Exercise requirements |
Retype the listing exactly, so that the copy matches it line for line.
[Provided data — start]
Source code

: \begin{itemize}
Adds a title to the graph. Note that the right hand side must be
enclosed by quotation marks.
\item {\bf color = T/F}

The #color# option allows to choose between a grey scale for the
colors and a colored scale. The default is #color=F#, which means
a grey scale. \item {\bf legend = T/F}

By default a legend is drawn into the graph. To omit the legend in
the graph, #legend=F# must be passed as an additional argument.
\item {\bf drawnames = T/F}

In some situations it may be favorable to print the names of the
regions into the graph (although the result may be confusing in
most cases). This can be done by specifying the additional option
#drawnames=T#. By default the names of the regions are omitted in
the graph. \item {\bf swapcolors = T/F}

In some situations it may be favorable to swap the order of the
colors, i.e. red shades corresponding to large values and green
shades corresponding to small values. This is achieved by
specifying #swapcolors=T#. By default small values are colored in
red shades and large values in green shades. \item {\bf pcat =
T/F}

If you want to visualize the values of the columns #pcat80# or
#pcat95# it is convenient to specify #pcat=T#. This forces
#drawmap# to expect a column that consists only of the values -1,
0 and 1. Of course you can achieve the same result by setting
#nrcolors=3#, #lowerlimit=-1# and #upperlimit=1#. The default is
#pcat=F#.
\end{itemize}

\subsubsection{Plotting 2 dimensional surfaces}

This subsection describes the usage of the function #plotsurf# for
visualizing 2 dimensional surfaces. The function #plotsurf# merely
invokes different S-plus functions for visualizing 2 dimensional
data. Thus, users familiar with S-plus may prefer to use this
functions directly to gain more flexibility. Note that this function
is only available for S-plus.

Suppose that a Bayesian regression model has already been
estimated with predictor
[Provided data — finish]
Output of the exercise |
Source code

: \begin{itemize}
Adds a title to the graph. Note that the right hand side must be
enclosed by quotation marks.
\item {\bf color = T/F}

The #color# option allows to choose between a grey scale for the
colors and a colored scale. The default is #color=F#, which means
a grey scale. \item {\bf legend = T/F}

By default a legend is drawn into the graph. To omit the legend in
the graph, #legend=F# must be passed as an additional argument.
\item {\bf drawnames = T/F}

In some situations it may be favorable to print the names of the
regions into the graph (although the result may be confusing in
most cases). This can be done by specifying the additional option
#drawnames=T#. By default the names of the regions are omitted in
the graph. \item {\bf swapcolors = T/F}

In some situations it may be favorable to swap the order of the
colors, i.e. red shades corresponding to large values and green
shades corresponding to small values. This is achieved by
specifying #swapcolors=T#. By default small values are colored in
red shades and large values in green shades. \item {\bf pcat =
T/F}

If you want to visualize the values of the columns #pcat80# or
#pcat95# it is convenient to specify #pcat=T#. This forces
#drawmap# to expect a column that consists only of the values -1,
0 and 1. Of course you can achieve the same result by setting
#nrcolors=3#, #lowerlimit=-1# and #upperlimit=1#. The default is
#pcat=F#.
\end{itemize}

\subsubsection{Plotting 2 dimensional surfaces}

This subsection describes the usage of the function #plotsurf# for
visualizing 2 dimensional surfaces. The function #plotsurf# merely
invokes different S-plus functions for visualizing 2 dimensional
data. Thus, users familiar with S-plus may prefer to use this
functions directly to gain more flexibility. Note that this function
is only available for S-plus.

Suppose that a Bayesian regression model has already been
estimated with predictor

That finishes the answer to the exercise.